Relationship between citation data ratio and Rao-stirling diversity index by discipline

Discussion

After the comparison with the OpenAIRE Graph, the DCI data were analyzed from various perspectives to gain a cross-disciplinary understanding of the current status of the promotion of data-driven research. The results revealed that the countries and disciplines in which Open Data are thrives tend to differ. The U.S., which promotes Open Data on a national scale, tends to release numerous datasets in multiple disciplines. Japan has been particularly active in releasing spectroscopic data. However, the number of data sets in repositories (classified as Multidisciplinary science disciplines), where researchers can load data regardless of the discipline, has increased rapidly in recent years. In terms of data citation rates, it is particularly high in the discipline of Crystallography, but the disciplines of cited data sets are concentrated. Meanwhile, there are disciplines in which data citation rates are low, but the disciplines whereby databases are used are diverse. We find that the foundations of data-driven research are characterized by diverse types, each with a distinct citation behaviour and disciplinary focus.

There is a high frequency of data citations in the disciplines of Crystallography; however, a significant amount of research has focused on crystallographic data. This trend suggests that data sharing and citation are becoming increasingly integrated into the research process, indicating that a data-centric approach within the discipline is thriving in this discipline. Conversely, disciplines such as interdisciplinary science and genetics have modest levels of data citation, but reflect a greater diversity in the types of data used and cited in research. This pattern indicates a diverse landscape of data-driven research, collecting multiple types of data from different disciplines, and suggests an integrated approach that draws from a wide range of data sources to support scientific inquiry.

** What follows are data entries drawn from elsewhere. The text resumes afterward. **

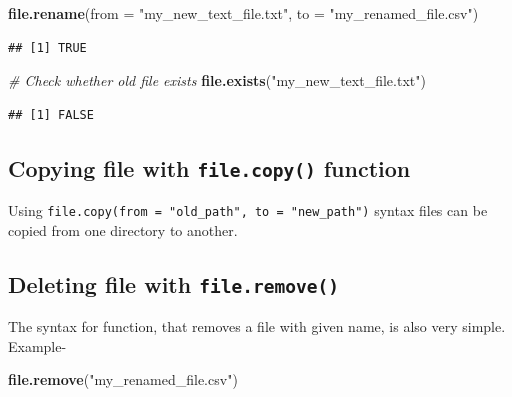 \documentclass[
]{book}
\newenvironment{Shaded}{\begin{snugshade}}{\end{snugshade}}
\newcommand{\AttributeTok}[1]{\textcolor[rgb]{0.13,0.29,0.53}{#1}}
\newcommand{\CommentTok}[1]{\textcolor[rgb]{0.56,0.35,0.01}{\textit{#1}}}
\newcommand{\FunctionTok}[1]{\textcolor[rgb]{0.13,0.29,0.53}{\textbf{#1}}}
\newcommand{\NormalTok}[1]{#1}
\newcommand{\StringTok}[1]{\textcolor[rgb]{0.31,0.60,0.02}{#1}}
\begin{document}
\begin{Shaded}
\begin{Highlighting}[]
\FunctionTok{file.rename}\NormalTok{(}\AttributeTok{from =} \StringTok{"my\_new\_text\_file.txt"}\NormalTok{, }\AttributeTok{to =} \StringTok{"my\_renamed\_file.csv"}\NormalTok{)}
\end{Highlighting}
\end{Shaded}

\begin{verbatim}
## [1] TRUE
\end{verbatim}

\begin{Shaded}
\begin{Highlighting}[]
\CommentTok{\# Check whether old file exists}
\FunctionTok{file.exists}\NormalTok{(}\StringTok{"my\_new\_text\_file.txt"}\NormalTok{)}
\end{Highlighting}
\end{Shaded}

\begin{verbatim}
## [1] FALSE
\end{verbatim}

\hypertarget{copying-file-with-file.copy-function}{%
\subsection{\texorpdfstring{Copying file with \texttt{file.copy()} function}{Copying file with file.copy() function}}\label{copying-file-with-file.copy-function}}

Using \texttt{file.copy(from\ =\ "old\_path",\ to\ =\ "new\_path")} syntax  files can be copied from one directory to another.

\hypertarget{deleting-file-with-file.remove}{%
\subsection{\texorpdfstring{Deleting file with \texttt{file.remove()}}{Deleting file with file.remove()}}\label{deleting-file-with-file.remove}}

The syntax for function, that removes a file with given name, is also very simple. Example-

\begin{Shaded}
\begin{Highlighting}[]
\FunctionTok{file.remove}\NormalTok{(}\StringTok{"my\_renamed\_file.csv"}\NormalTok{)}
\end{Highlighting}
\end{Shaded}
\end{document}
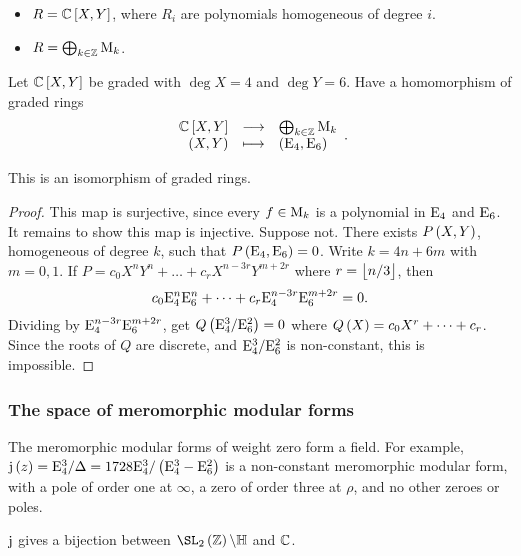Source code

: \begin{example*}
\hfill
\begin{itemize}
\item $ R = \CC\sbr{X, Y} $, where $ R_i $ are polynomials homogeneous of degree $ i $.
\item $ R = \bigoplus_{k \in \mathbb{Z}} \mathrm{M}_k $.
\end{itemize}
\end{example*}

\pagebreak

Let $ \CC\sbr{X, Y} $ be graded with $ \deg X = 4 $ and $ \deg Y = 6 $. Have a homomorphism of graded rings
$$ \function{\CC\sbr{X, Y}}{\bigoplus_{k \in \ZZ} \M_k}{\br{X, Y}}{\br{\E_4, \E_6}}. $$

\begin{theorem}
This is an isomorphism of graded rings.
\end{theorem}

\begin{proof}
This map is surjective, since every $ f \in \mathrm{M}_k $ is a polynomial in $ \mathrm{E}_4 $ and $ \mathrm{E}_6 $. It remains to show this map is injective. Suppose not. There exists $ P\br{X, Y} $, homogeneous of degree $ k $, such that $ P\br{\E_4, \E_6} = 0 $. Write $ k = 4n + 6m $ with $ m = 0, 1 $. If $ P = c_0X^nY^n + \dots + c_rX^{n - 3r}Y^{m + 2r} $ where $ r = \left\lfloor n / 3 \right\rfloor $, then
$$ c_0\mathrm{E}_4^n\mathrm{E}_6^n + \dots + c_r\mathrm{E}_4^{n - 3r}\mathrm{E}_6^{m + 2r} = 0. $$
Dividing by $ \mathrm{E}_4^{n - 3r}\mathrm{E}_6^{m + 2r} $, get $ Q\br{\E_4^3 / \E_6^2} = 0 $ where $ Q\br{X} = c_0X^r + \dots + c_r $. Since the roots of $ Q $ are discrete, and $ \mathrm{E}_4^3 / \mathrm{E}_6^2 $ is non-constant, this is impossible.
\end{proof}

\subsubsection{The space of meromorphic modular forms}

\begin{note*}
The meromorphic modular forms of weight zero form a field. For example, $ \j\br{z} = \E_4^3 / \Delta = 1728\E_4^3 / \br{\E_4^3 - \E_6^2} $ is a non-constant meromorphic modular form, with a pole of order one at $ \infty $, a zero of order three at $ \rho $, and no other zeroes or poles.
\end{note*}

\begin{theorem}
$ \mathrm{j} $ gives a bijection between $ \SL_2\br{\ZZ} \backslash \HH $ and $ \mathbb{C} $.
\end{theorem}

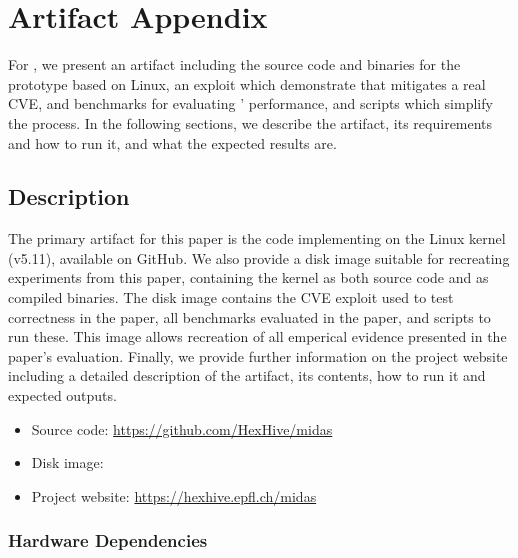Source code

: \section{Artifact Appendix}

For \midas{}, we present an artifact including the source code and 
binaries for the prototype based on Linux, an exploit which demonstrate 
that \midas{} mitigates a real CVE, and benchmarks for evaluating 
\midas{}' performance, and scripts which simplify the process.
In the following sections, we describe the artifact, its requirements 
and how to run it, and what the expected results are.


\subsection{Description}


The primary artifact for this paper is the code implementing \midas{} on the
Linux kernel (v5.11), available on GitHub.
We also provide a disk image suitable for recreating experiments from this
paper, containing the kernel as both source code and as compiled binaries.
The disk image contains the CVE exploit used to test correctness in the 
paper, all benchmarks evaluated in the paper, and scripts to run these.
This image allows recreation of all emperical evidence presented in the 
paper's evaluation.
Finally, we provide further information on the project website including
a detailed description of the artifact, its contents, how to run it 
and expected outputs.
\begin{itemize}
  \item Source code: \url{https://github.com/HexHive/midas}
  \item Disk image: \zenodorecord
  \item Project website: \url{https://hexhive.epfl.ch/midas}
\end{itemize}

\subsubsection{Hardware Dependencies}

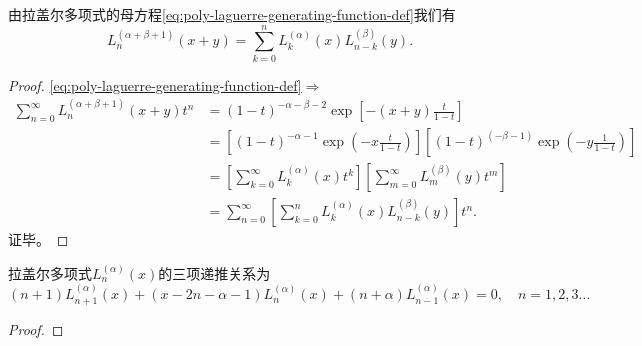 \begin{subappendices}
\begin{theorem}
  由拉盖尔多项式的母方程\eqref{eq:poly-laguerre-generating-function-def}我们有
  \begin{equation}
    L_n^{(\alpha + \beta + 1)}(x + y) = \sum_{k=0}^{n} L_{k}^{(\alpha)} (x) L_{n-k}^{(\beta)} (y).
  \end{equation}
\end{theorem}
\begin{proof}
  \eqref{eq:poly-laguerre-generating-function-def}$\Rightarrow$
  \begin{equation*}
    \begin{split}
    \sum_{n=0}^{\infty}  L_n^{(\alpha + \beta + 1)} (x + y) t^n &= (1-t)^{- \alpha - \beta -2} \exp \left[ - (x+y)\frac{t}{1-t}\right] \\
    &= \left[ (1-t)^{-\alpha -1} \exp \left( -x \frac{t}{1-t} \right) \right] \left[ (1-t)^{(-\beta - 1)} \exp \left(-y \frac{1}{1-t} \right) \right]\\
    &=\left[ \sum_{k=0}^{\infty} L_{k}^{(\alpha)} (x) t^k \right] \left[ \sum_{m=0}^{\infty} L_{m}^{(\beta)} (y) t^m\right] \\
    &=\sum_{n=0}^{\infty} \left[ \sum_{k=0}^{n} L_{k}^{(\alpha)}(x) L_{n-k}^{(\beta)}(y) \right] t^n.
    \end{split}
  \end{equation*}
  证毕。
\end{proof}

\begin{theorem}[拉盖尔多项式的三项递推关系]
  拉盖尔多项式$L_n^{(\alpha)}(x)$的三项递推关系为
  \begin{equation}
    \label{eq:poly-laguerre-three-term-recurrence-relation}
    (n+1) L_{n+1}^{(\alpha)}(x) + (x - 2n - \alpha - 1) L_{n}^{(\alpha)}(x) + (n+\alpha) L_{n-1}^{(\alpha)}(x) =0, \quad n = 1,2,3\ldots
  \end{equation}
\end{theorem}

\begin{proof}


\end{proof}
\end{subappendices}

Furthermore, the DCI does not include data from the GBIF repository related to biology and environmental studies, which has the second highest number of data entries in the OpenAIRE Graph, and the number of datasets in the discipline of ecology and environmental sciences ranks below sixth in the DCI. Therefore, it is difficult to conclude that this DCI analysis reflects the actual situation.

This analysis also revealed limitations of the DCI database. The range of data covered by the DCI might be biased, as shown in the comparison with the OpenAIRE Graph. Further research is needed to determine how this affects the results of the analysis. For databases of research articles, coverage has also been investigated, and it has been shown that the conclusions of the bibliometric analysis depend on the data source and the indicators used (Harzing and Alakangas 2016; Visser et al., 2021). The same can be said for the analysis of databases of data. Comparisons need to be made not only with the OpenAIRE Graph but also with various databases.

In addition to this coverage issue, the lack of established data citation conventions, such as the lack of uniformity in how data are described in papers and other documents when they are cited, and the maintenance of citation information in repositories, have also created problems (Silvello, 2018). Furthermore, the relationship between articles and the accompanying publicly available data also requires a conceptual examination. One view regards this as “self-citation” and removes it from the analysis. However, another view that places the data at the center implies that whoever the users are, they the ones who used the data. In the latter case, even if it is self-cited, the data have value and need not be removed. It is necessary to re-examine the indicators by examining the concept of data citation itself. Future research should investigate how Open Data affects research activities from various perspectives.